Les aides fiscales qui devaient permettre aux classes moyennes d'accéder aux services à domicile n'ont pas changé la donne : parmi les ménages de moins de 60 ans, le recours à une femme de ménage reste réservé aux familles les plus fortunées.

Par Anne Chemin

Publié le 30 mars 2011 à 15h46, modifié le 30 mars 2011 à 15h46

Temps de Lecture 2 min.

Astiquer, briquer, nettoyer : question mineure, penseront certains avec un brin de condescendance. Question éminemment politique, rétorquent François-Xavier Devetter et Sandrine Rousseau dans un excellent Essai sur le ménage à domicile et le retour de la domesticité. "Le ménage est un jeu de pouvoir qui renvoie aux rapports de genre, à la définition du travail et à sa division, bref, à une véritable économie politique", affirment ces deux économistes de l'université de Lille-1.
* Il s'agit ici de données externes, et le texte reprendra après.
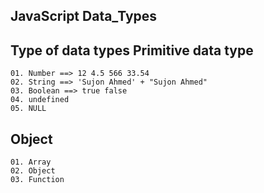 JavaScript Data_Types
------------------------
Type of data types
Primitive data type
----------------------
    01. Number ==> 12 4.5 566 33.54
    02. String ==> 'Sujon Ahmed' + "Sujon Ahmed"
    03. Boolean ==> true false
    04. undefined 
    05. NULL

Object
---------
    01. Array
    02. Object
    03. Function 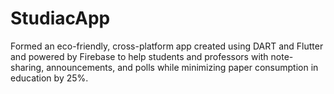 # StudiacApp
Formed an eco-friendly, cross-platform app created using DART and Flutter and powered by Firebase to help students and professors with note-sharing, announcements, and polls while minimizing paper consumption in education by 25%. 
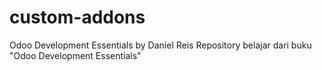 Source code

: # custom-addons
Odoo Development Essentials by Daniel Reis
Repository belajar dari buku "Odoo Development Essentials"
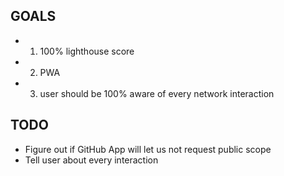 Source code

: ## GOALS

- 1. 100% lighthouse score
- 2. PWA
- 3. user should be 100% aware of every network interaction

## TODO

- Figure out if GitHub App will let us not request public scope
- Tell user about every interaction
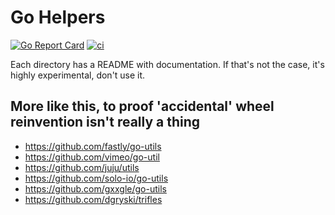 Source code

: # Go Helpers

[![Go Report Card](https://goreportcard.com/badge/github.com/rubiojr/go)](https://goreportcard.com/report/github.com/rubiojr/go)
[![ci](https://github.com/rubiojr/go/workflows/ci/badge.svg)](https://github.com/rubiojr/go/actions?query=workflow%3Aci+branch%3Amaster+event%3Apush)

Each directory has a README with documentation. If that's not the case, it's highly experimental, don't use it.

## More like this, to proof 'accidental' wheel reinvention isn't really a thing

* https://github.com/fastly/go-utils
* https://github.com/vimeo/go-util
* https://github.com/juju/utils
* https://github.com/solo-io/go-utils
* https://github.com/gxxgle/go-utils
* https://github.com/dgryski/trifles
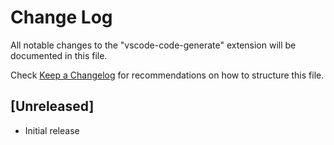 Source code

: # Change Log

All notable changes to the "vscode-code-generate" extension will be documented in this file.

Check [Keep a Changelog](http://keepachangelog.com/) for recommendations on how to structure this file.

## [Unreleased]

- Initial release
Ils le démontrent avec talent dans un petit livre intitulé malicieusement Du balai. Loin de constituer une activité anodine ou insignifiante, le ménage est, selon eux, l'une des clés des inégalités hommes-femmes. Aujourd'hui, les hommes consacrent environ une heure par jour aux tâches ménagères, les femmes... plus de trois ! Malgré les discours, ce déséquilibre n'évolue guère : de 1986 à 1999, les hommes n'ont fourni que quatre minutes de travail domestique supplémentaire...

Dans un pays qui vénère le "présentéisme" au travail, ces inégalités pèsent lourd sur les carrières des femmes. Elles conduisent donc les couples les plus riches à "externaliser" les tâches ménagères, développant du même coup l'aide à domicile. Soutenu par des aides fiscales considérables, porté par un discours public enthousiaste, ce secteur est aujourd'hui paré de toutes les vertus : il permettrait à la fois de créer des milliers d'emplois et de professionnaliser des métiers dévalorisés.

Domesticité

Chiffres à l'appui, François-Xavier Devetter et Sandrine Rousseau démontrent que ces objectifs sont loin d'être atteints. Les aides fiscales sont si importantes (9 milliards d'euros en 2008) que le coût d'un emploi se révèle extrêmement élevé : en fonction des modes de calcul, il varie de 5 800 à... 130 000 euros. Bas salaires, horaires atypiques, absence de perspectives professionnelles, rareté des formations, absence de considération sociale : ces métiers restent, malgré les efforts de modernisation du secteur, de "sales boulots".

La démocratisation promise par les pouvoirs publics n'a en outre pas eu lieu. Les aides fiscales qui devaient permettre aux classes moyennes d'accéder aux services à domicile n'ont pas changé la donne : parmi les ménages de moins de 60 ans, le recours à une femme de ménage reste réservé aux familles les plus fortunées. "L'appartenance au dernier décile des revenus demeure une condition sine qua non du recours à des services domestiques", constatent M. Devetter et Mme Rousseau.

Leur conclusion est claire : "Loin de résoudre le problème du poids des tâches domestiques, l'externalisation ne fait que les transférer à d'autres, dans des conditions défavorables, et selon une logique qui suppose des inégalités et qui les renforce." Les deux économistes défendent donc une tout autre logique : mieux répartir le travail domestique au sein du couple, créer des modes de garde de qualité pour les jeunes enfants et "féminiser" les parcours professionnels des hommes en leur proposant congés parentaux et réduction du temps de travail, comme le font déjà certains pays nordiques.

M. Devetter et Mme Rousseau plaident également pour que la politique de soutien à l'aide à domicile, qui coûte très cher, cesse de financer des services de confort qui ne bénéficient qu'aux ménages aisés - ménage ou cours de piano. Pour s'éloigner de ce modèle inspiré de la domesticité, il vaudrait mieux, selon eux, redéployer les budgets dans des secteurs qui présentent une véritable utilité sociale, comme l'aide aux personnes âgées dépendantes ou les services de soins et d'éducation aux jeunes enfants.


DU BALAI. ESSAI SUR LE MÉNAGE À DOMICILE ET LE RETOUR DE LA DOMESTICITÉ

de François-Xavier Devetter et Sandrine Rousseau. Ed. Raisons d'agir, 128 p., 8 €.